The rest of the cast isn’t as bad, but is by no means a source of relief. Steve Greer (as Mark, the Viet vet) plays the classic burnedout junkie, yet another stereotype that we could afford to live down. Mark’s whole routine consists of reading from his Vietnam diary, during which Greer often forgets to look at the diary while he’s reading. Then there’s Carla, the commercial actress, played by Janyne J. Peek, who does little more than slink, stretch, and lock herself in the bathroom where she unaccountably bursts into tears. Carla takes 87 sleeping pills and expires, slumped over a table, at the end of the play. At least there won’t be any more monologues out of her. The best performance is given by P.K. Doyle, as Wanda, a woman who idolizes JFK. But Doyle only manages to shellac a little persona over her role as a mouthpiece. Once again, you can see the character’s obsession — with pillbox hats, sex in the White House, and Camelot — but still don’t get any idea why Wanda is such a head case.

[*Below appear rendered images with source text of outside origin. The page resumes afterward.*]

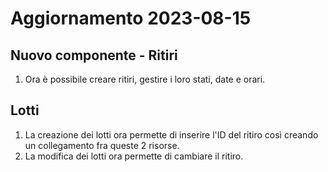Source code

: # Aggiornamento 2023-08-15

## Nuovo componente - Ritiri

1. Ora è possibile creare ritiri, gestire i loro stati, date e orari.

## Lotti

1. La creazione dei lotti ora permette di inserire l'ID del ritiro così creando un collegamento fra queste 2 risorse.
2. La modifica dei lotti ora permette di cambiare il ritiro.

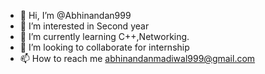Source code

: - 👋 Hi, I’m @Abhinandan999
- 👀 I’m interested in Second year
- 🌱 I’m currently learning C++,Networking.
- 💞️ I’m looking to collaborate for internship
- 📫 How to reach me abhinandanmadiwal999@gmail.com


<!---
Abhinandan999/Abhinandan999 is a ✨ special ✨ repository because its `README.md` (this file) appears on your GitHub profile.
You can click the Preview link to take a look at your changes.
--->
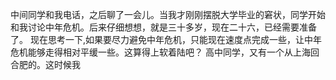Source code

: 中间同学和我电话，之后聊了一会儿。当我才刚刚摆脱大学毕业的窘状，同学开始和我讨论中年危机。后来仔细想想，就是三十多岁，现在二十六，已经需要准备了。
现在思考一下,如果要尽力避免中年危机，只能现在速度点完成一些，让中年危机能够走得相对平缓一些。这算得上软着陆吧？
高中同学，又有一个从上海回合肥的。这时候我
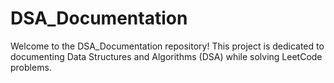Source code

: # DSA_Documentation
Welcome to the DSA_Documentation repository! This project is dedicated to documenting Data Structures and Algorithms (DSA) while solving LeetCode problems.
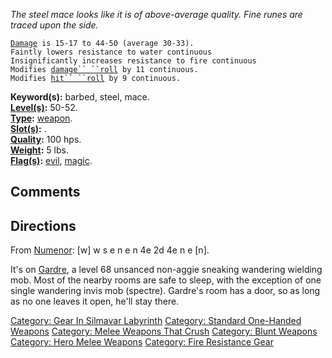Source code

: *The steel mace looks like it is of above-average quality. Fine runes
are traced upon the side.*

[`Damage`](Melee_Weapon_Values.md "wikilink")` is 15-17 to 44-50 (average 30-33).`  
`Faintly lowers resistance to water continuous`  
`Insignificantly increases resistance to fire continuous`  
`Modifies `[`damage`` ``roll`](Damage_Roll.md "wikilink")` by 11 continuous.`  
`Modifies `[`hit`` ``roll`](Hit_Roll.md "wikilink")` by 9 continuous.`

**Keyword(s):** barbed, steel, mace.  
**[Level(s)](Object_Level.md "wikilink"):** 50-52.  
**[Type](:Category:_Object_Types.md "wikilink"):**
[weapon](:Category:_Melee_Weapons.md "wikilink").  
**[Slot(s)](Object_Slots.md "wikilink"):** <wielded>.  
**[Quality](Object_Quality.md "wikilink"):** 100 hps.  
**[Weight](Object_Weight.md "wikilink"):** 5 lbs.  
**[Flag(s)](:Category:_Object_Flags.md "wikilink"):**
[evil](Evil_Flag.md "wikilink"), [magic](Magic_Flag.md "wikilink").  

## Comments

## Directions

From [Numenor](Numenor_The_Lich.md "wikilink"): \[w\] w s e n e n 4e 2d
4e n e \[n\].

It's on [Gardre](Gardre "wikilink"), a level 68 unsanced non-aggie
sneaking wandering wielding mob. Most of the nearby rooms are safe to
sleep, with the exception of one single wandering invis mob (spectre).
Gardre's room has a door, so as long as no one leaves it open, he'll
stay there.

[Category: Gear In Silmavar
Labyrinth](Category:_Gear_In_Silmavar_Labyrinth "wikilink") [Category:
Standard One-Handed
Weapons](Category:_Standard_One-Handed_Weapons "wikilink") [Category:
Melee Weapons That Crush](Category:_Melee_Weapons_That_Crush "wikilink")
[Category: Blunt Weapons](Category:_Blunt_Weapons "wikilink") [Category:
Hero Melee Weapons](Category:_Hero_Melee_Weapons "wikilink") [Category:
Fire Resistance Gear](Category:_Fire_Resistance_Gear "wikilink")
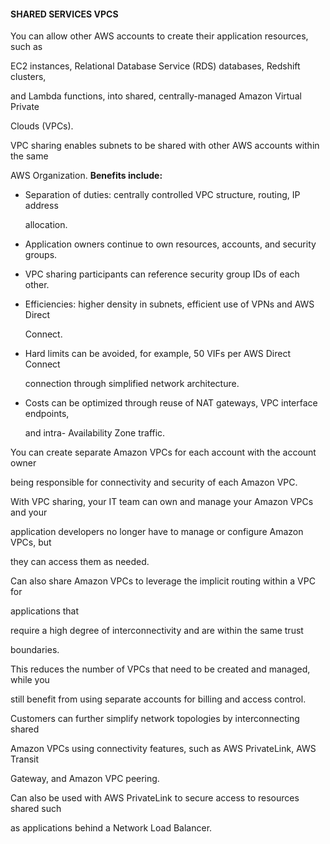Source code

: #### SHARED SERVICES VPCS


You can allow other AWS accounts to create their application resources, such as

EC2 instances, Relational Database Service (RDS) databases, Redshift clusters,

and Lambda functions, into shared, centrally-managed Amazon Virtual Private

Clouds (VPCs).


VPC sharing enables subnets to be shared with other AWS accounts within the same

AWS Organization. **Benefits include:**


- Separation of duties: centrally controlled VPC structure, routing, IP address

  allocation.

- Application owners continue to own resources, accounts, and security groups.

- VPC sharing participants can reference security group IDs of each other.

- Efficiencies: higher density in subnets, efficient use of VPNs and AWS Direct

  Connect.

- Hard limits can be avoided, for example, 50 VIFs per AWS Direct Connect

  connection through simplified network architecture.

- Costs can be optimized through reuse of NAT gateways, VPC interface endpoints,

  and intra- Availability Zone traffic.


You can create separate Amazon VPCs for each account with the account owner

being responsible for connectivity and security of each Amazon VPC.


With VPC sharing, your IT team can own and manage your Amazon VPCs and your

application developers no longer have to manage or configure Amazon VPCs, but

they can access them as needed.


Can also share Amazon VPCs to leverage the implicit routing within a VPC for

applications that


require a high degree of interconnectivity and are within the same trust

boundaries.


This reduces the number of VPCs that need to be created and managed, while you

still benefit from using separate accounts for billing and access control.


Customers can further simplify network topologies by interconnecting shared

Amazon VPCs using connectivity features, such as AWS PrivateLink, AWS Transit

Gateway, and Amazon VPC peering.


Can also be used with AWS PrivateLink to secure access to resources shared such

as applications behind a Network Load Balancer.

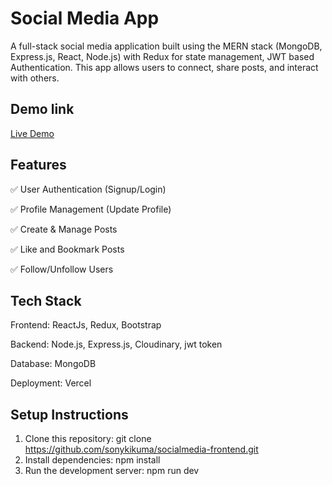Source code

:  # Social Media App

A full-stack social media application built using the MERN stack (MongoDB, Express.js, React, Node.js) with Redux for state management, JWT based Authentication. This app allows users to connect, share posts, and interact with others.

## Demo link
[Live Demo](https://socialmedia-frontend-mern.vercel.app)

 ## Features

✅ User Authentication (Signup/Login)

✅ Profile Management (Update Profile)

✅ Create & Manage Posts

✅ Like and Bookmark Posts

✅ Follow/Unfollow Users

 ## Tech Stack
Frontend: ReactJs, Redux, Bootstrap

Backend: Node.js, Express.js, Cloudinary, jwt token

Database: MongoDB

Deployment: Vercel

 ## Setup Instructions

1. Clone this repository: git clone https://github.com/sonykikuma/socialmedia-frontend.git
2. Install dependencies: npm install
3. Run the development server: npm run dev
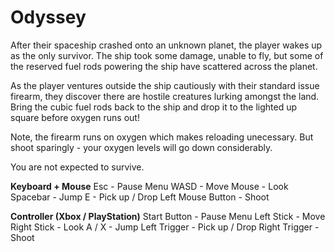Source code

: # Odyssey
After their spaceship crashed onto an unknown planet, the player wakes up as the only survivor. The ship took some damage, unable to fly, but some of the reserved fuel rods powering the ship have scattered across the planet. 

As the player ventures outside the ship cautiously with their standard issue firearm, they discover there are hostile creatures lurking amongst the land. Bring the cubic fuel rods back to the ship and drop it to the lighted up square before oxygen runs out!

Note, the firearm runs on oxygen which makes reloading unecessary. But shoot sparingly - your oxygen levels will go down considerably.

You are not expected to survive.

**Keyboard + Mouse**
Esc - Pause Menu
WASD - Move
Mouse - Look
Spacebar - Jump
E - Pick up / Drop
Left Mouse Button - Shoot

**Controller (Xbox / PlayStation)**
Start Button - Pause Menu
Left Stick - Move
Right Stick - Look
A / X - Jump
Left Trigger - Pick up / Drop
Right Trigger - Shoot
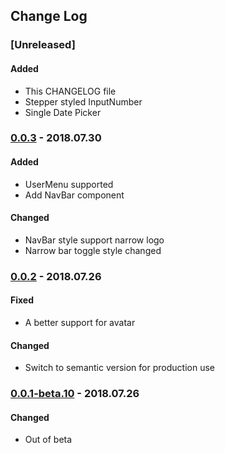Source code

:## Change Log

### [Unreleased]

#### Added

- This CHANGELOG file
- Stepper styled InputNumber
- Single Date Picker

### [0.0.3] - 2018.07.30

#### Added

- UserMenu supported
- Add NavBar component

#### Changed

- NavBar style support narrow logo
- Narrow bar toggle style changed

### [0.0.2] - 2018.07.26

#### Fixed

- A better support for avatar

#### Changed

- Switch to semantic version for production use

### [0.0.1-beta.10] - 2018.07.26

#### Changed

- Out of beta

[0.0.3]: https://unpkg.com/@3yourmind/kotti-ui@0.0.3
[0.0.2]: https://unpkg.com/@3yourmind/kotti-ui@0.0.2
[0.0.1-beta.10]: https://unpkg.com/@3yourmind/kotti-ui@0.0.1-beta.10
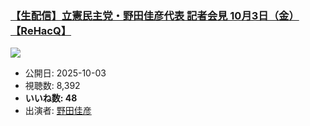 ### [【生配信】立憲民主党・野田佳彦代表 記者会見 10月3日（金）【ReHacQ】](https://www.youtube.com/watch?v=vmARaVa65Uo)
[![](https://img.youtube.com/vi/vmARaVa65Uo/sddefault.jpg)](https://www.youtube.com/watch?v=vmARaVa65Uo)
-   公開日: 2025-10-03
-   視聴数: 8,392
-   **いいね数: 48**
-   出演者: [野田佳彦](/rehacq_fan/people/野田佳彦 "wikilink")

The question is, how do you resurrect such a dated and recalcitrant play? The few discernible choices that director Paulette Petretti made seem rather lame. First, by updating the play from 1974 to 1987, Petretti posed herself an incredible problem: how do you show the additional change and growth in the characters without rewriting the entire play? The few Additions of contemporary color — a mention of Platoon, a passing swipe at near north yuppies — only aggravate an overwhelming incongruity. Petretti also tries to breathe some sense of character relationship, some actual dialogue into this play, in order to alleviate the discontinuity caused by so many serial monologues. It doesn’t work. Each character is inescapably sealed off in his or her own world, and propping one character up as a listener doesn’t make a conversation. Eventually, in turn, each character winds up pontificating downstage center to the two-drink-minimum audience, and there’s not much of a reception waiting down there either.
The 60s died a hard, lingering death. It started with media exploitation, and it finished with apathy and greed. All that are left now are corny souvenirs, thrift store clothes, and half-remembered ambitions broken by their own naivete. I can’t speak for all of us who were there — in the way that we used to speak for our generation — but I personally prefer my own memories to Time magazine’s version of that decade. Playwright Robert Patrick cheapens those memories. As Sparger says, “I’m having a memory hemorrhage.” Well, as the Rolling Stones once said, “Let it bleed.”